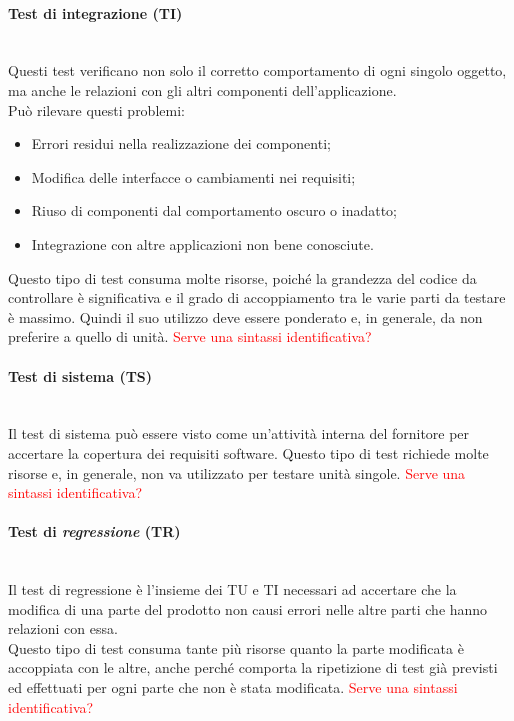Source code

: 	\paragraph{\textbf{Test di integrazione (TI)}}
	~\\Questi test verificano non solo il corretto comportamento di ogni singolo oggetto, 
	ma anche le relazioni con gli altri componenti dell'applicazione.
	~\\Può rilevare questi problemi:
	\begin{itemize}
		\item Errori residui nella realizzazione dei componenti;
		\item Modifica delle interfacce o cambiamenti nei requisiti;
		\item Riuso di componenti dal comportamento oscuro o inadatto;
		\item Integrazione con altre applicazioni non bene conosciute.
	\end{itemize}
	Questo tipo di test consuma molte risorse, poiché la grandezza del codice da controllare è 
	significativa e	il grado di accoppiamento tra le varie parti da testare è massimo. 
	Quindi il suo utilizzo deve essere ponderato e, in generale, da non preferire a quello di unità.
	\textcolor{red}{Serve una sintassi identificativa?}
	\paragraph{\textbf{Test di sistema (TS)}}
	~\\Il test di sistema può essere visto come un'attività interna del fornitore
	per accertare la copertura dei requisiti software.
	\newline{}Questo tipo di test richiede molte risorse e, in generale, non va utilizzato per testare
	unità singole.
	\textcolor{red}{Serve una sintassi identificativa?}
	\paragraph{\textbf{Test di \emph{regressione}} \textbf{(TR)}}
	~\\Il test di regressione è l'insieme dei TU e TI necessari ad accertare che la modifica
	di una parte del prodotto non causi errori nelle altre parti che hanno relazioni con essa.
	\\Questo tipo di test consuma tante più risorse quanto la parte modificata è accoppiata con le altre, 
	anche perché comporta la ripetizione di test già previsti ed effettuati per ogni parte che non è 
	stata modificata.
	\textcolor{red}{Serve una sintassi identificativa?}
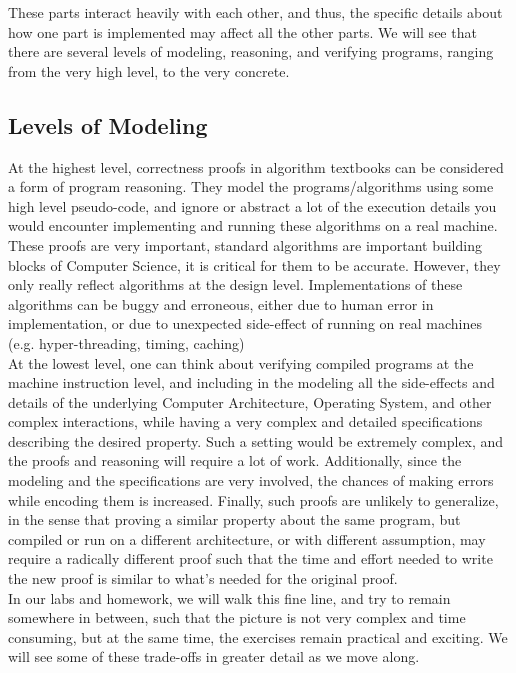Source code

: \documentclass{article}
\begin{document}
These parts interact heavily with each other, and thus, the specific details about how one part is
implemented may affect all the other parts. We will see that there are several levels of modeling,
reasoning, and verifying programs, ranging from the very high level, to the very concrete.

\subsection{Levels of Modeling}

At the highest level, correctness proofs in algorithm textbooks can be considered a form of
program reasoning. They model the programs/algorithms using some high level pseudo-code, and ignore
or abstract a lot of the execution details you would encounter implementing and running these algorithms
on a real machine. These proofs are very important, standard algorithms are important building blocks
of Computer Science, it is critical for them to be accurate. However, they only really reflect algorithms
at the design level. Implementations of these algorithms can be buggy and erroneous, either due to human
error in implementation, or due to unexpected side-effect of running on real machines (e.g. hyper-threading, 
timing, caching) \\

At the lowest level, one can think about verifying compiled programs at the machine instruction level,
and including in the modeling all the side-effects and details of the underlying Computer Architecture, Operating System,
and other complex interactions, while having a very complex and detailed specifications describing the desired property.
Such a setting would be extremely complex, and the proofs and reasoning will require a lot of work. Additionally, since
the modeling and the specifications are very involved, the chances of making errors while encoding them is increased.
Finally, such proofs are unlikely to generalize, in the sense that proving a similar property about the same program,
but compiled or run on a different architecture, or with different assumption, may require a radically different proof
such that the time and effort needed to write the new proof is similar to what's needed for the original proof. \\

In our labs and homework, we will walk this fine line, and try to remain somewhere in between, such that the picture
is not very complex and time consuming, but at the same time, the exercises remain practical and exciting. We will see
some of these trade-offs in greater detail as we move along.
\end{document}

• • •

Your task. The entries are to be printed exactly as written; the pictures are to be left out.

Answer area.
Source code

: 	\paragraph{\textbf{Test di integrazione (TI)}}
	~\\Questi test verificano non solo il corretto comportamento di ogni singolo oggetto, 
	ma anche le relazioni con gli altri componenti dell'applicazione.
	~\\Può rilevare questi problemi:
	\begin{itemize}
		\item Errori residui nella realizzazione dei componenti;
		\item Modifica delle interfacce o cambiamenti nei requisiti;
		\item Riuso di componenti dal comportamento oscuro o inadatto;
		\item Integrazione con altre applicazioni non bene conosciute.
	\end{itemize}
	Questo tipo di test consuma molte risorse, poiché la grandezza del codice da controllare è 
	significativa e	il grado di accoppiamento tra le varie parti da testare è massimo. 
	Quindi il suo utilizzo deve essere ponderato e, in generale, da non preferire a quello di unità.
	\textcolor{red}{Serve una sintassi identificativa?}
	\paragraph{\textbf{Test di sistema (TS)}}
	~\\Il test di sistema può essere visto come un'attività interna del fornitore
	per accertare la copertura dei requisiti software.
	\newline{}Questo tipo di test richiede molte risorse e, in generale, non va utilizzato per testare
	unità singole.
	\textcolor{red}{Serve una sintassi identificativa?}
	\paragraph{\textbf{Test di \emph{regressione}} \textbf{(TR)}}
	~\\Il test di regressione è l'insieme dei TU e TI necessari ad accertare che la modifica
	di una parte del prodotto non causi errori nelle altre parti che hanno relazioni con essa.
	\\Questo tipo di test consuma tante più risorse quanto la parte modificata è accoppiata con le altre, 
	anche perché comporta la ripetizione di test già previsti ed effettuati per ogni parte che non è 
	stata modificata.
	\textcolor{red}{Serve una sintassi identificativa?}
Source code

: \documentclass{article}
\begin{document}
These parts interact heavily with each other, and thus, the specific details about how one part is
implemented may affect all the other parts. We will see that there are several levels of modeling,
reasoning, and verifying programs, ranging from the very high level, to the very concrete.

\subsection{Levels of Modeling}

At the highest level, correctness proofs in algorithm textbooks can be considered a form of
program reasoning. They model the programs/algorithms using some high level pseudo-code, and ignore
or abstract a lot of the execution details you would encounter implementing and running these algorithms
on a real machine. These proofs are very important, standard algorithms are important building blocks
of Computer Science, it is critical for them to be accurate. However, they only really reflect algorithms
at the design level. Implementations of these algorithms can be buggy and erroneous, either due to human
error in implementation, or due to unexpected side-effect of running on real machines (e.g. hyper-threading, 
timing, caching) \\

At the lowest level, one can think about verifying compiled programs at the machine instruction level,
and including in the modeling all the side-effects and details of the underlying Computer Architecture, Operating System,
and other complex interactions, while having a very complex and detailed specifications describing the desired property.
Such a setting would be extremely complex, and the proofs and reasoning will require a lot of work. Additionally, since
the modeling and the specifications are very involved, the chances of making errors while encoding them is increased.
Finally, such proofs are unlikely to generalize, in the sense that proving a similar property about the same program,
but compiled or run on a different architecture, or with different assumption, may require a radically different proof
such that the time and effort needed to write the new proof is similar to what's needed for the original proof. \\

In our labs and homework, we will walk this fine line, and try to remain somewhere in between, such that the picture
is not very complex and time consuming, but at the same time, the exercises remain practical and exciting. We will see
some of these trade-offs in greater detail as we move along.
\end{document}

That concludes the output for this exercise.